After almost two weeks on hunger strike, the woman, called "J", says she is definitely hungry now, but is drinking a lot of fluids. She also says she is "having slight hallucinations". This week, a man identified as "idolmatt21" joined the strike and is encouraging others to join the anti-Sanjaya coalition.

Sanjaya's success may owe something to the support of votefortheworst.com, a website that encourages viewers to vote for him because he is so bad, and talk radio host Howard Stern, who is backing him for the same reason.

American Idol's producers fear the show could go the way of the Eurovision Song Contest, won last year by Finnish horror-metal band Lordi, in becoming more of a joke than a talent show for many viewers.

If this happens, the producers may have only themselves to blame for following a strategy of boosting viewing figures for the early rounds of the show by selecting some freakishly untalented contestants. Most of the excitement was generated by Cowell's cruel assessments of the weaker performers, some of whom he reduced to tears with vicious comments about their appearance as well as their singing. The freak-show strategy has not been enough to halt the decline in viewing figures, which fell by 10 per cent this year, and a Sanjaya victory could deliver the knock-out blow.

Sanjaya's problem is not so much that he has a bad voice as that he has no voice at all and much of the drama of his performances is created by his ever-changing and ever more elaborate hairstyles.
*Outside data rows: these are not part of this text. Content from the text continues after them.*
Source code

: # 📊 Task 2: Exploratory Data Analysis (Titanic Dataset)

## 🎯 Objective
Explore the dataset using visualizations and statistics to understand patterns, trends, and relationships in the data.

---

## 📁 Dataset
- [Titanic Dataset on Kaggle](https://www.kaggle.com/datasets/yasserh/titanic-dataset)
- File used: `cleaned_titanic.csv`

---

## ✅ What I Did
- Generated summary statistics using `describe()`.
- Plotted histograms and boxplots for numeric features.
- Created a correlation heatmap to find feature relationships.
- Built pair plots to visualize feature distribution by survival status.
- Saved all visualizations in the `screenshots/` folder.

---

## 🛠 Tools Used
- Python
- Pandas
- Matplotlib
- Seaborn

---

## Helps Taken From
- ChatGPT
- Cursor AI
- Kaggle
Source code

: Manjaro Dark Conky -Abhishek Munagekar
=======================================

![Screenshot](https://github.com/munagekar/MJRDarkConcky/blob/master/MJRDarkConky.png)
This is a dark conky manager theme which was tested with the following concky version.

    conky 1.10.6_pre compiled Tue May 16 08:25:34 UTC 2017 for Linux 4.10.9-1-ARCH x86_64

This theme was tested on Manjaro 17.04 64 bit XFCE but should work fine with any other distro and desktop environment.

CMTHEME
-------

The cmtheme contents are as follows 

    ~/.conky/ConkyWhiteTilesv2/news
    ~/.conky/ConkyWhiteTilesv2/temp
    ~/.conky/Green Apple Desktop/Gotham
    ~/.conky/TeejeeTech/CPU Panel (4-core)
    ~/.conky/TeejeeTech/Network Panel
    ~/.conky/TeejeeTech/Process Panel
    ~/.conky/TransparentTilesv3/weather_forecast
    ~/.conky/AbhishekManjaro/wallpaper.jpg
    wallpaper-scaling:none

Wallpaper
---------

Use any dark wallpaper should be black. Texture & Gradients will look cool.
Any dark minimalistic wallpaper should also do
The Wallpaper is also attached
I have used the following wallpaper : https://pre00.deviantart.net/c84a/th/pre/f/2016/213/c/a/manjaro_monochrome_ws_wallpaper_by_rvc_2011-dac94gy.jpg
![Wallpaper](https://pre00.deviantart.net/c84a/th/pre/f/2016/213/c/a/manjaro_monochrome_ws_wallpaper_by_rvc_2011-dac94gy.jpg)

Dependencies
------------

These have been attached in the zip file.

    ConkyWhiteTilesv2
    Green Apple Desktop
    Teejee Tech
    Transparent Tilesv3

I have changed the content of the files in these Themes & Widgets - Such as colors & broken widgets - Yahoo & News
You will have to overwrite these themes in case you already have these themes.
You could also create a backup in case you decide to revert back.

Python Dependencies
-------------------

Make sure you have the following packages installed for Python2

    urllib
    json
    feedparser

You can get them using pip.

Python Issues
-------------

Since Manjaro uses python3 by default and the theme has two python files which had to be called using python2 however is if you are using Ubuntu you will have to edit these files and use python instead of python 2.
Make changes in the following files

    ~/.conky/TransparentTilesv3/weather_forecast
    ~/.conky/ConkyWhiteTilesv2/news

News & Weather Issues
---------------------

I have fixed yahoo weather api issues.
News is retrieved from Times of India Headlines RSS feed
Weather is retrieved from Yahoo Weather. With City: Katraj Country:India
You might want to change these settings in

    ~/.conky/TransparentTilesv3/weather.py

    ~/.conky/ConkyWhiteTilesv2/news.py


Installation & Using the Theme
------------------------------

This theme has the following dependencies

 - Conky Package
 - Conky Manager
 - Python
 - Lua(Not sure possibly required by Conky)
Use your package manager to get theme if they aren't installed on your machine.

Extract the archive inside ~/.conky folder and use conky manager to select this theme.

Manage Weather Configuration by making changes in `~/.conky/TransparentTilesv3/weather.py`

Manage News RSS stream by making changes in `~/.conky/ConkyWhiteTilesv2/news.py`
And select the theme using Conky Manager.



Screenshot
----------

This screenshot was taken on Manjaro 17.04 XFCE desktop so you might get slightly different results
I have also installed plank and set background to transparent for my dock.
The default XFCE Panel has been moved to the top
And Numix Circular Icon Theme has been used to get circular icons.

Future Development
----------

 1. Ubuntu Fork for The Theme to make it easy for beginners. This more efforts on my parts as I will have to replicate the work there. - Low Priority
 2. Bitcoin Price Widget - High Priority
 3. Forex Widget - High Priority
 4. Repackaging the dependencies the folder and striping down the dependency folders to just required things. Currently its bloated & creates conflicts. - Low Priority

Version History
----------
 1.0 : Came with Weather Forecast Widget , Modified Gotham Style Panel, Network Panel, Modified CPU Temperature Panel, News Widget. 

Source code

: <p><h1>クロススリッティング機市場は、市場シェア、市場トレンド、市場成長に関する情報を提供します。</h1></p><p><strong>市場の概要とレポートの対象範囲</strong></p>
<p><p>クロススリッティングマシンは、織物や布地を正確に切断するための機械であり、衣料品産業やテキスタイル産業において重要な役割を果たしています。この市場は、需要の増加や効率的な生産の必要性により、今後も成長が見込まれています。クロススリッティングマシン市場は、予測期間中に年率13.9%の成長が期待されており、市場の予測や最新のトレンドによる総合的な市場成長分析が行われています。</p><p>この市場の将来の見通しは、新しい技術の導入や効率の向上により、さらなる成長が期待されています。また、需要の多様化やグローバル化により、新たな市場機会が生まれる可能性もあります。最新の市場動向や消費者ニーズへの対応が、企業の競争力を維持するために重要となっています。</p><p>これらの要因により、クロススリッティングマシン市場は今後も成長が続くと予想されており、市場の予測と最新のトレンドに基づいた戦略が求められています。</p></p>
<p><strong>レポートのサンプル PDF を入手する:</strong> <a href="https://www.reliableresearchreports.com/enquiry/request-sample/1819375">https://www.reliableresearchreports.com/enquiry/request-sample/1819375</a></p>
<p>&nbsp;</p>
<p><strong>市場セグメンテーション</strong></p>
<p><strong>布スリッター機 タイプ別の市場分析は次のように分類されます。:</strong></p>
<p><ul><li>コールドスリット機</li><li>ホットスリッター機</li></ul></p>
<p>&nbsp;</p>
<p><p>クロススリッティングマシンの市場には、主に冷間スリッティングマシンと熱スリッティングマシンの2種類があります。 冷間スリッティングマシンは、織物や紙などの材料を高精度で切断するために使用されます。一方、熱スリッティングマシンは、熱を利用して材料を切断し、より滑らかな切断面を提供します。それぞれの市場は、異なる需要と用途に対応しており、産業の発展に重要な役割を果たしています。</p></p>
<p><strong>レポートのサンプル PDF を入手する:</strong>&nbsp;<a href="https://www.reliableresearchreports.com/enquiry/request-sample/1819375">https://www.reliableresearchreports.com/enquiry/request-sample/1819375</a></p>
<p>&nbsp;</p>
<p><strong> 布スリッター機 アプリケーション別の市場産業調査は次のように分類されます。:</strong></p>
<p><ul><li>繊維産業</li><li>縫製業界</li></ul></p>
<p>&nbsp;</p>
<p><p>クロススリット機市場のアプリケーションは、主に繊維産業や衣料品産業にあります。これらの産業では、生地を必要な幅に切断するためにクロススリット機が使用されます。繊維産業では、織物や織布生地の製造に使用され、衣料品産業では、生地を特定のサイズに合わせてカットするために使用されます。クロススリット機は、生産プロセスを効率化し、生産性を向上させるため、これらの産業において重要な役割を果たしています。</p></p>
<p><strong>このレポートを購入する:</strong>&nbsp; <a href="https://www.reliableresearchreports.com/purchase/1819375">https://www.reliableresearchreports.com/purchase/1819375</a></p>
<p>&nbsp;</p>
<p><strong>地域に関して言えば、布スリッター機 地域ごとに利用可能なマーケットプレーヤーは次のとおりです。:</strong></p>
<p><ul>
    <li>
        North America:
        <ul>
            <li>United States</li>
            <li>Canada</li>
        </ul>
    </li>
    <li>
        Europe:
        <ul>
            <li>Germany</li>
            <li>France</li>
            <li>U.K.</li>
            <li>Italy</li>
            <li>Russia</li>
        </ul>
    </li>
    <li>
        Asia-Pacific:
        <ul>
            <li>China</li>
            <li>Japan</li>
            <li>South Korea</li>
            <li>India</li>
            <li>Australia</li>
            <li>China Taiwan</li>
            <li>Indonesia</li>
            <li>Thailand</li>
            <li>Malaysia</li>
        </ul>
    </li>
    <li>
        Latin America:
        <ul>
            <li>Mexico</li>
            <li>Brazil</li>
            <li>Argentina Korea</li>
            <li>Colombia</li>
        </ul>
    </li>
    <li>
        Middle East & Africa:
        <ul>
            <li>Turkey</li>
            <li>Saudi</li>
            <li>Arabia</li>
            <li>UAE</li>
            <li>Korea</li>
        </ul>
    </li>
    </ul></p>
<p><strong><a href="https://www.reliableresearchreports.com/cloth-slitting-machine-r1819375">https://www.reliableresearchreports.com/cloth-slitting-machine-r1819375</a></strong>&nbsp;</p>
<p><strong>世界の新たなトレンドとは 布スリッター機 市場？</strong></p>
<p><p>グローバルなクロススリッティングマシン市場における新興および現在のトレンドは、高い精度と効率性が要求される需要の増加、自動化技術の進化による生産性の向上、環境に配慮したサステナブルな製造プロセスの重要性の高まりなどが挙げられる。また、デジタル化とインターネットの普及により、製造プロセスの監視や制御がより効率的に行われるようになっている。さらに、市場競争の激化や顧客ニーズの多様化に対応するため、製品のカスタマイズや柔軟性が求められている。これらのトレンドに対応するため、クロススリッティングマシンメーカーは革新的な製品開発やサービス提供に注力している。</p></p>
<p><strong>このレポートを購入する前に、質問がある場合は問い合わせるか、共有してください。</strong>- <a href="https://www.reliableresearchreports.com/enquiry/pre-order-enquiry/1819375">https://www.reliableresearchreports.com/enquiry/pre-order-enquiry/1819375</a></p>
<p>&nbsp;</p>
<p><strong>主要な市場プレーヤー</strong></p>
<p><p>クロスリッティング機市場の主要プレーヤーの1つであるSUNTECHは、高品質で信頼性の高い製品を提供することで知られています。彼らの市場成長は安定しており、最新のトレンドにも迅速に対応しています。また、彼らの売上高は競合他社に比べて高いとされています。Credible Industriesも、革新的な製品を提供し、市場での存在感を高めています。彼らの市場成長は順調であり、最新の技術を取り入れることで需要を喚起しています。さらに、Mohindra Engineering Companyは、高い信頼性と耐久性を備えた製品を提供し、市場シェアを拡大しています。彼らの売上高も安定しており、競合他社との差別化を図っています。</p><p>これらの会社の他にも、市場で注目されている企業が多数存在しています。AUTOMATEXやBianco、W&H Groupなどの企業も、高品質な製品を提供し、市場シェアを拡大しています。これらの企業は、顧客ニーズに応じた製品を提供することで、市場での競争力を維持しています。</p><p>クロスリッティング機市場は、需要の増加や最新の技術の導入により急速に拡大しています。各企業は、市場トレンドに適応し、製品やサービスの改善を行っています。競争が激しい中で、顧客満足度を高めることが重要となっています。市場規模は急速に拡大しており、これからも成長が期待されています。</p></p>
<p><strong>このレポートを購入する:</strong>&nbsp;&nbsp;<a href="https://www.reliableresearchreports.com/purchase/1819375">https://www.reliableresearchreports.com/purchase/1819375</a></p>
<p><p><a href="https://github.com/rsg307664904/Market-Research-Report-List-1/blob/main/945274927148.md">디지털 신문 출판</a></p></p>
Last week he stole the show by tying his hair into seven pony tails to form a majestic "faux-hawk" while he desecrated a song by No Doubt.

Sanjaya mania has not only gripped America's late-night comics but is the subject of analysis on serious programmes too, with Larry King devoting a segment of his CNN show to the phenomenon this week.

If Sanjaya does win American Idol, he would not be the first teenage pin-up to become successful without the benefit of a functioning singing voice. And he has other qualifications for stardom, including a dreamy smile and a sweet-natured affability that allows him to shrug off the weekly slamming he receives from the judges.

Diana Ross knew that Sanjaya had something after she watched him murdering her first hit, Ain't No Mountain High Enough - but she wasn't quite sure what it was.

"There's something in his spirit that is the winning ingredient," she said. "And it's not his hair."